Did PG&E equipment spark deadliest wildfire in California history?
PG&E’s potential liability if they are found responsible for this year’s fires could be as much as $15 billion.
The implications are unsettling: 15 minutes before a fire was reported among the trees north of Sacramento — the spark that would explode into the deadliest blaze in California history — a PG&E power line in the area went offline.
A week later, at least 56 people have been found dead — and PG&E Corp. is facing its gravest crisis yet over whether its equipment has ignited another devastating wildfire.
The exact cause of the fast-moving Camp Fire may not be known for months or even years. But in Sacramento and on Wall Street, a reckoning for PG&E may finally be at hand.
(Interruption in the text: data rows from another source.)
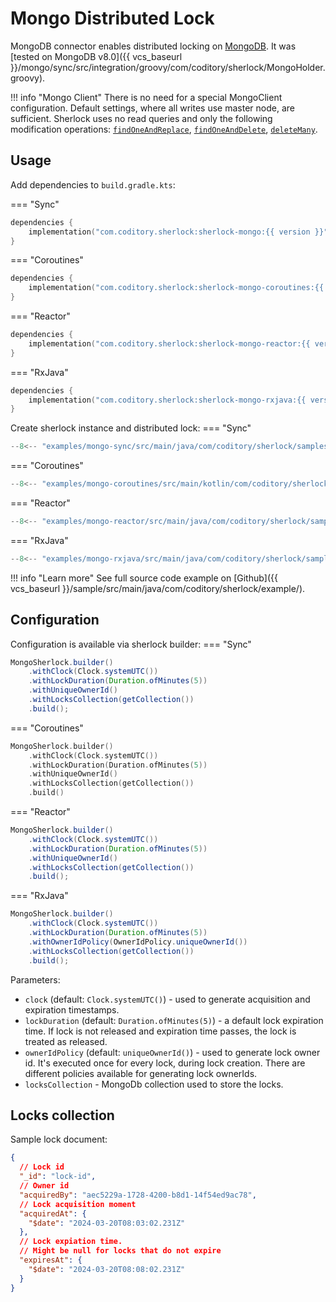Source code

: # Mongo Distributed Lock

MongoDB connector enables distributed locking on [MongoDB](https://www.mongodb.com/).
It was [tested on MongoDB v8.0]({{ vcs_baseurl
}}/mongo/sync/src/integration/groovy/com/coditory/sherlock/MongoHolder.groovy).

!!! info "Mongo Client"
    There is no need for a special MongoClient configuration. Default settings, where all writes use master node, are
    sufficient.
    Sherlock uses no read queries and only the following modification operations:
    [`findOneAndReplace`](https://docs.mongodb.com/manual/reference/method/db.collection.findOneAndReplace/),
    [`findOneAndDelete`](https://docs.mongodb.com/manual/reference/method/db.collection.findOneAndDelete/),
    [`deleteMany`](https://docs.mongodb.com/manual/reference/method/db.collection.deleteMany/).

## Usage

Add dependencies to `build.gradle.kts`:

=== "Sync"
```kotlin
dependencies {
    implementation("com.coditory.sherlock:sherlock-mongo:{{ version }}")
}
```
=== "Coroutines"
```kotlin
dependencies {
    implementation("com.coditory.sherlock:sherlock-mongo-coroutines:{{ version }}")
}
```
=== "Reactor"
```kotlin
dependencies {
    implementation("com.coditory.sherlock:sherlock-mongo-reactor:{{ version }}")
}
```
=== "RxJava"
```kotlin
dependencies {
    implementation("com.coditory.sherlock:sherlock-mongo-rxjava:{{ version }}")
}
```

Create sherlock instance and distributed lock:
=== "Sync"
```java
--8<-- "examples/mongo-sync/src/main/java/com/coditory/sherlock/samples/mongo/sync/MongoSyncLockSample.java:2"
```
=== "Coroutines"
```kotlin
--8<-- "examples/mongo-coroutines/src/main/kotlin/com/coditory/sherlock/samples/mongo/coroutines/MongoKtLockSample.kt:2"
```
=== "Reactor"
```java
--8<-- "examples/mongo-reactor/src/main/java/com/coditory/sherlock/samples/mongo/reactor/MongoReactorLockSample.java:2"
```
=== "RxJava"
```java
--8<-- "examples/mongo-rxjava/src/main/java/com/coditory/sherlock/samples/mongo/rxjava/MongoRxLockSample.java:2"
```

!!! info "Learn more"
See full source code example on  [Github]({{ vcs_baseurl }}/sample/src/main/java/com/coditory/sherlock/example/).

## Configuration

Configuration is available via sherlock builder:
=== "Sync"
```java
MongoSherlock.builder()
    .withClock(Clock.systemUTC())
    .withLockDuration(Duration.ofMinutes(5))
    .withUniqueOwnerId()
    .withLocksCollection(getCollection())
    .build();
```
=== "Coroutines"
```kotlin
MongoSherlock.builder()
    .withClock(Clock.systemUTC())
    .withLockDuration(Duration.ofMinutes(5))
    .withUniqueOwnerId()
    .withLocksCollection(getCollection())
    .build()
```
=== "Reactor"
```java
MongoSherlock.builder()
    .withClock(Clock.systemUTC())
    .withLockDuration(Duration.ofMinutes(5))
    .withUniqueOwnerId()
    .withLocksCollection(getCollection())
    .build();
```
=== "RxJava"
```java
MongoSherlock.builder()
    .withClock(Clock.systemUTC())
    .withLockDuration(Duration.ofMinutes(5))
    .withOwnerIdPolicy(OwnerIdPolicy.uniqueOwnerId())
    .withLocksCollection(getCollection())
    .build();
```

Parameters:

- `clock` (default: `Clock.systemUTC()`) - used to generate acquisition and expiration timestamps.
- `lockDuration` (default: `Duration.ofMinutes(5)`) - a default lock expiration time.
  If lock is not released and expiration time passes, the lock is treated as released.
- `ownerIdPolicy` (default: `uniqueOwnerId()`) - used to generate lock owner id.
  It's executed once for every lock, during lock creation.
  There are different policies available for generating lock ownerIds.
- `locksCollection` - MongoDb collection used to store the locks.

## Locks collection

Sample lock document:

```json
{
  // Lock id
  "_id": "lock-id",
  // Owner id
  "acquiredBy": "aec5229a-1728-4200-b8d1-14f54ed9ac78",
  // Lock acquisition moment
  "acquiredAt": {
    "$date": "2024-03-20T08:03:02.231Z"
  },
  // Lock expiation time.
  // Might be null for locks that do not expire
  "expiresAt": {
    "$date": "2024-03-20T08:08:02.231Z"
  }
}
```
Potential liability would exceed PG&E insurance coverage
After limping out of bankruptcy in 2004, California’s largest utility is once again under pressure. Underscoring its financial straits, PG&E said late Tuesday that it had exhausted its revolving credit line. It also said that if it’s held responsible for the fire that destroyed the town of Paradise, the liability would exceed its insurance coverage.
That comes as the company is already facing as much as $17 billion in liabilities, according to a JPMorgan Chase & Co. estimate, from a swarm of wildfires that charred parts of Northern California wine country last year. State investigators have blamed PG&E equipment for sparking 17 of last year’s blazes. A report on the most destructive of those is still outstanding.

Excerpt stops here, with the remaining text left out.